# so this is my whizzer project



## militarymonark (Jan 7, 2009)

all i need now is a whizzer motor


----------



## supper15fiets (Jan 8, 2009)

...great project , and a very nice headlight!


----------



## militarymonark (Jan 8, 2009)

its a 1914, im not sure if its a motorcycle or something else but it works. The big horn works too.


----------



## bikes4me (Jan 8, 2009)

*other bike*

hey do you want to sell the shelby air flow


----------



## militarymonark (Jan 8, 2009)

nope neither of those are forsale in the back round sorry


----------



## sensor (Jan 8, 2009)

thats going to be a nice ride when its done!
i do have a question though.....what are you going to use for a gas tank?


----------



## JRE (Jan 8, 2009)

Hurry up and get that thing done so we can go riding.....lol


----------



## balloontirecruiser (Jan 9, 2009)

Militaymonark,

If you decide to sell the tank that is currently attached to the blue bicycle, please let me know, I would buy it (assuming the bicycle is a 26 inch bike). Thanks, good luck with that project.


----------



## 37fleetwood (Jan 9, 2009)

I would be curious to know if that is the style of tank I would need for my Godzilla bike. I asked several times if anyone knew but no one had any idea. maybe I could post dimensions, would you be willing to check? not to suggest anything bad but I would weld that tank to the frame and put a filler neck in the side and use that tank for the motor bike. obviously you would need to clean the frame and inside of the tank and after welding, it would need to be sealed, also weld in the filler first. another idea I had would be to make a fuel bladder inside the tank, which would make it so you wouldnt have to have the tank sealed off. anyway I have been thinking of such a project myself and am interested in seeing how yours goes.
Scott


----------



## militarymonark (Jan 9, 2009)

yeah actually Im trying to get dave pappas to make me a "box" tank to fit in ther like a hanging gas tank and use that as my gas tank, I thought about using the tank that is existing but it really doesn't seem like it'd work out easy unlike building a "box" style tank to fit, and put a valve on the bottom and cap on the top.


----------



## AntonyR (Jan 10, 2009)

Sorry to say that I'm pretty much 100 percent sure that a Whizzer motor won't fit in that frame. The problem is the straight down tube. You'd have to remove the lower top tube. You might be able to get one of those 50-80cc Chinese motors to fit though.


----------



## militarymonark (Jan 10, 2009)

are you serious?


----------



## AntonyR (Jan 11, 2009)

absolutely serious, im afraid to say. 
Here are a few pics that I just took with a Whizzer motor set against my '36 
Airflo. 








And the minimum clearances in the Whizzer motor kit manual.

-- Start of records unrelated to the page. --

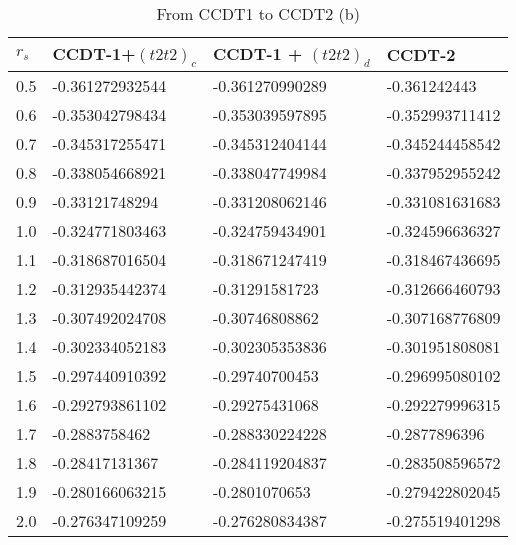 \begin{table}[hbtp]
\caption{From CCDT1 to CCDT2 (b)}
\begin{center}
\begin{threeparttable}
\begin{tabular}{l l l l}
    \toprule
$r_s$ & CCDT-1+$(t2t2)_c$ & CCDT-1 + $(t2t2)_d$ & CCDT-2  \\ \hline
0.5 & -0.361272932544 & -0.361270990289 & -0.361242443   \\
0.6 & -0.353042798434 & -0.353039597895 & -0.352993711412   \\
0.7 & -0.345317255471 & -0.345312404144 & -0.345244458542   \\
0.8 & -0.338054668921 & -0.338047749984 & -0.337952955242   \\
0.9 & -0.33121748294 & -0.331208062146 & -0.331081631683   \\
1.0 & -0.324771803463 & -0.324759434901 & -0.324596636327   \\
1.1 & -0.318687016504 & -0.318671247419 & -0.318467436695   \\
1.2 & -0.312935442374 & -0.31291581723 & -0.312666460793   \\
1.3 & -0.307492024708 & -0.30746808862 & -0.307168776809   \\
1.4 & -0.302334052183 & -0.302305353836 & -0.301951808081   \\
1.5 & -0.297440910392 & -0.29740700453 & -0.296995080102   \\
1.6 & -0.292793861102 & -0.29275431068 & -0.292279996315   \\
1.7 & -0.2883758462 & -0.288330224228 & -0.2877896396   \\
1.8 & -0.28417131367 & -0.284119204837 & -0.283508596572   \\
1.9 & -0.280166063215 & -0.2801070653 & -0.279422802045   \\
2.0 & -0.276347109259 & -0.276280834387 & -0.275519401298   \\
\bottomrule
\end{tabular}
\begin{tablenotes}
\end{tablenotes}
\end{threeparttable}
\end{center}
\label{tab:ccd1_to_ccdt2_2}
\end{table}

Its a bit blurry.


----------



## AntonyR (Jan 11, 2009)

The clearances in the picture above are 14 1/4 for the top dimension, and from reading from left to right are 15 1/2, 13 1/4, 12 1/2. The length of 13 1/4 for the top rear to the lower bend in the bottom tube really should be more like 15", since I thought my prewar Roadmaster should have had plenty of room, since it is the frame shown in the '40s manual! Nope, the carb in the newer Whizzer hit the top tube. I had to use a '40s H motor carb, that sits quite a bit lower on the manifold.(after much filing on the manifold since it isnt a direct match).


----------



## militarymonark (Jan 11, 2009)

not a big deal I'll just use a schwinn straightbar frame which I have or pick another frame


----------



## rjs5700 (Jan 11, 2009)

Even a Schwinn straightbar is close although I have seen many. A DX would be a more comfortable choice.


----------



## militarymonark (Jan 11, 2009)

can some post up a good quality scan of a the measurements where the motor would fit?


----------



## 37fleetwood (Jan 11, 2009)

since the bike isn't exactly intended to be strictly original, why don't you pick up a CWC frame from the same period as the current one. I'm sure you could sell the one you have and probably come out ahead. you already have someone interested in the tank.
I have a Hiwatha frame if it would work, but I think a CWC frame has more room.




Scott


----------



## militarymonark (Jan 11, 2009)

i think im going to use my colson


----------



## AntonyR (Jan 11, 2009)

militarymonark said:


> can some post up a good quality scan of a the measurements where the motor would fit?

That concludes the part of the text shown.